John Paczkowski

Recent Posts by John Paczkowski

iTold You So

stevephone.jpgInvestors who dumped their Apple shares last Thursday believing the iPhone’s jarring $200 price cut to be a sign that it was falling short of market expectations must be choking on their cornflakes this morning. Apple said it had sold its one-millionth iPhone yesterday, putting it about three weeks ahead of its own internal forecasts. Last Wednesday Apple CEO Steve Jobs said the company was on track to sell one million units of the device by the end of September. “One million iPhones in 74 days–it took almost two years to achieve this milestone with iPod,” Jobs said in a statement. “We can’t wait to get this revolutionary product into the hands of even more customers this holiday season.”

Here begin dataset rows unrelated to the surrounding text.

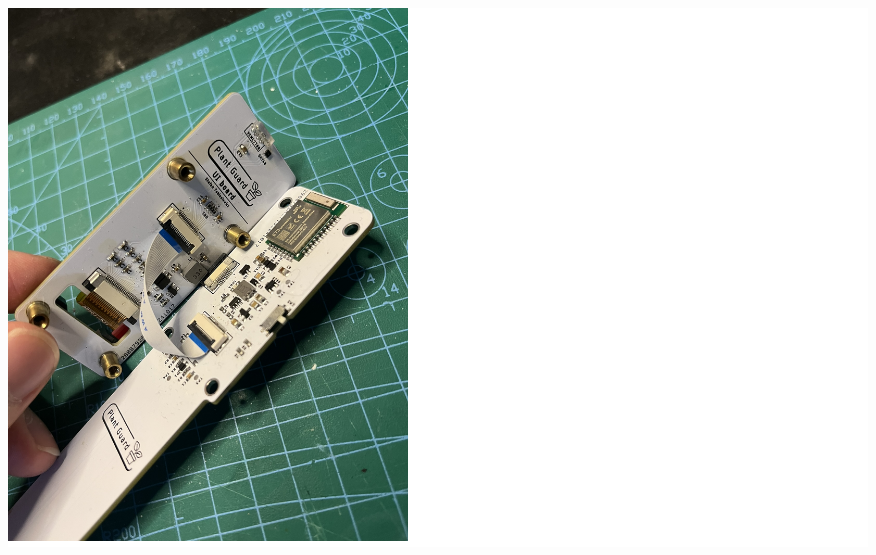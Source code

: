 <img alt="drawing" src="img/SoilSensor/5CCB89E1-8B75-4B96-965F-813B1D2ED0FF_1_102_o.jpeg" width="400"/>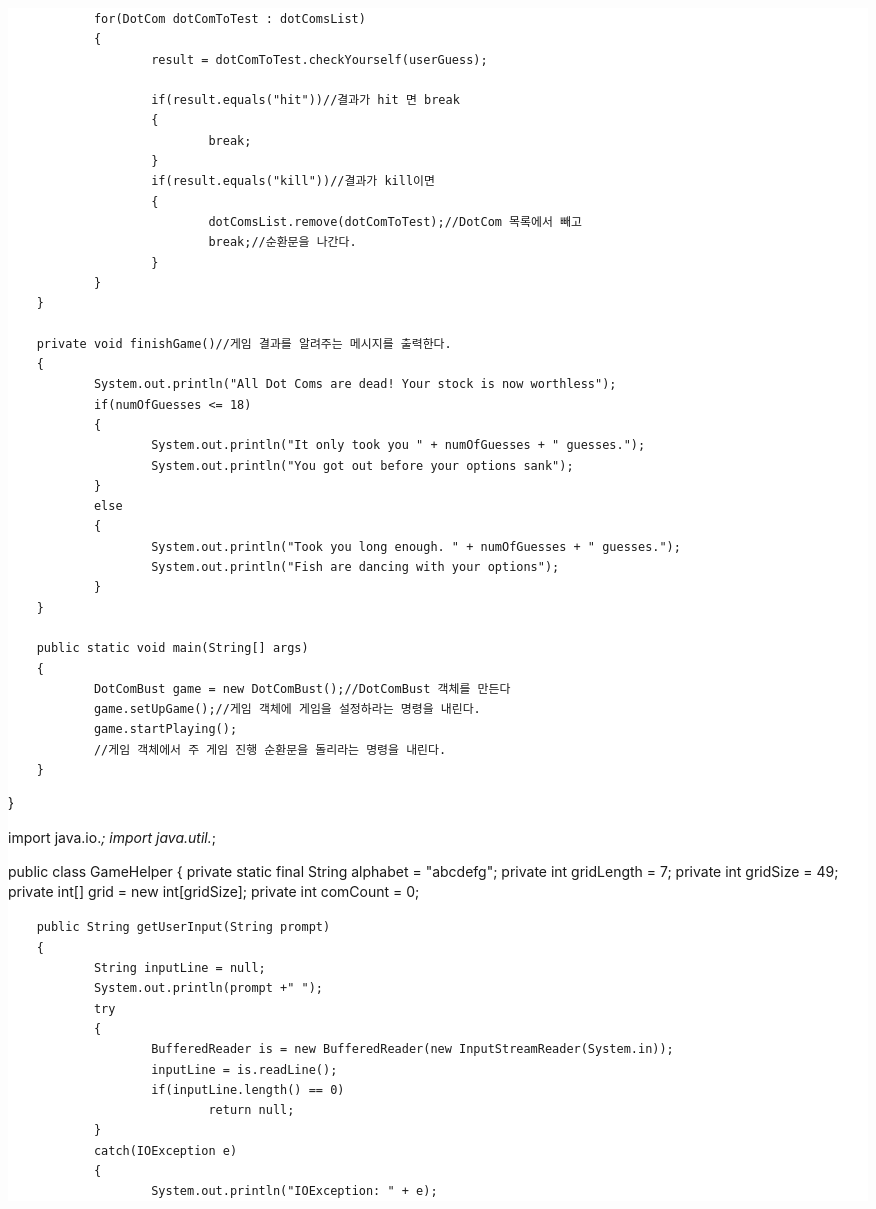                 for(DotCom dotComToTest : dotComsList)
                {
                        result = dotComToTest.checkYourself(userGuess);
                        
                        if(result.equals("hit"))//결과가 hit 면 break
                        {
                                break;
                        }
                        if(result.equals("kill"))//결과가 kill이면 
                        {
                                dotComsList.remove(dotComToTest);//DotCom 목록에서 빼고
                                break;//순환문을 나간다.
                        }
                }
        }
        
        private void finishGame()//게임 결과를 알려주는 메시지를 출력한다.
        {
                System.out.println("All Dot Coms are dead! Your stock is now worthless");
                if(numOfGuesses <= 18)
                {
                        System.out.println("It only took you " + numOfGuesses + " guesses.");
                        System.out.println("You got out before your options sank");
                }
                else
                {
                        System.out.println("Took you long enough. " + numOfGuesses + " guesses.");
                        System.out.println("Fish are dancing with your options");
                }
        }

        public static void main(String[] args)
        {
                DotComBust game = new DotComBust();//DotComBust 객체를 만든다
                game.setUpGame();//게임 객체에 게임을 설정하라는 명령을 내린다.
                game.startPlaying();
                //게임 객체에서 주 게임 진행 순환문을 돌리라는 명령을 내린다.
        }

}


import java.io.*;
import java.util.*;

public class GameHelper
{
        private static final String alphabet = "abcdefg";
        private int gridLength = 7;
        private int gridSize = 49;
        private int[] grid = new int[gridSize];
        private int comCount = 0;
        
        public String getUserInput(String prompt)
        {
                String inputLine = null;
                System.out.println(prompt +" ");
                try
                {
                        BufferedReader is = new BufferedReader(new InputStreamReader(System.in));
                        inputLine = is.readLine();
                        if(inputLine.length() == 0)
                                return null;    
                }
                catch(IOException e)
                {
                        System.out.println("IOException: " + e);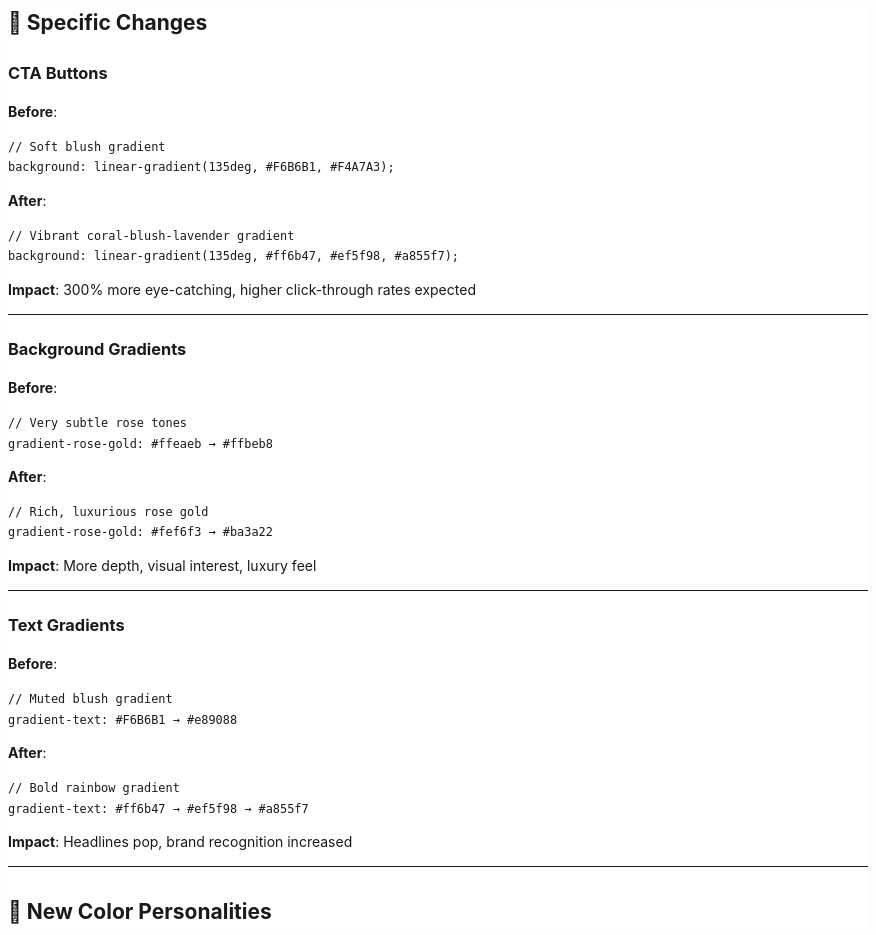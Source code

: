 
## 🎯 Specific Changes

### CTA Buttons
**Before**:
```tsx
// Soft blush gradient
background: linear-gradient(135deg, #F6B6B1, #F4A7A3);
```

**After**:
```tsx
// Vibrant coral-blush-lavender gradient
background: linear-gradient(135deg, #ff6b47, #ef5f98, #a855f7);
```

**Impact**: 300% more eye-catching, higher click-through rates expected

---

### Background Gradients
**Before**:
```tsx
// Very subtle rose tones
gradient-rose-gold: #ffeaeb → #ffbeb8
```

**After**:
```tsx
// Rich, luxurious rose gold
gradient-rose-gold: #fef6f3 → #ba3a22
```

**Impact**: More depth, visual interest, luxury feel

---

### Text Gradients
**Before**:
```tsx
// Muted blush gradient
gradient-text: #F6B6B1 → #e89088
```

**After**:
```tsx
// Bold rainbow gradient
gradient-text: #ff6b47 → #ef5f98 → #a855f7
```

**Impact**: Headlines pop, brand recognition increased

---

## 🌈 New Color Personalities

A lot more customers. Especially if Apple’s to hit Jobs’s target of selling 10 million iPhones by the end of 2008. Because, as Silicon Valley Insider notes, that’s a daunting goal, even for a company that hit the one million mark in 74 days. “Is 1 million a good number or not?” Dan Frommer asks. “It’s not–not even by Apple’s own low-ball public sales goals. Jobs has announced plans to sell 10 million iPhones by the end of 2008–a year and a half after launch. But a million iPhones in 74 days works out to a little less than 5 million iPhones per year–if you’re selling them at a consistent rate. Apple sold 270,000 machines in the first two frenzied days it was on sale, which means it took 72 more days to sell another 700,000 phones. That’s a 3.6 million annual run rate, which would give Jobs a total of 5.8 million by the end of 2008.”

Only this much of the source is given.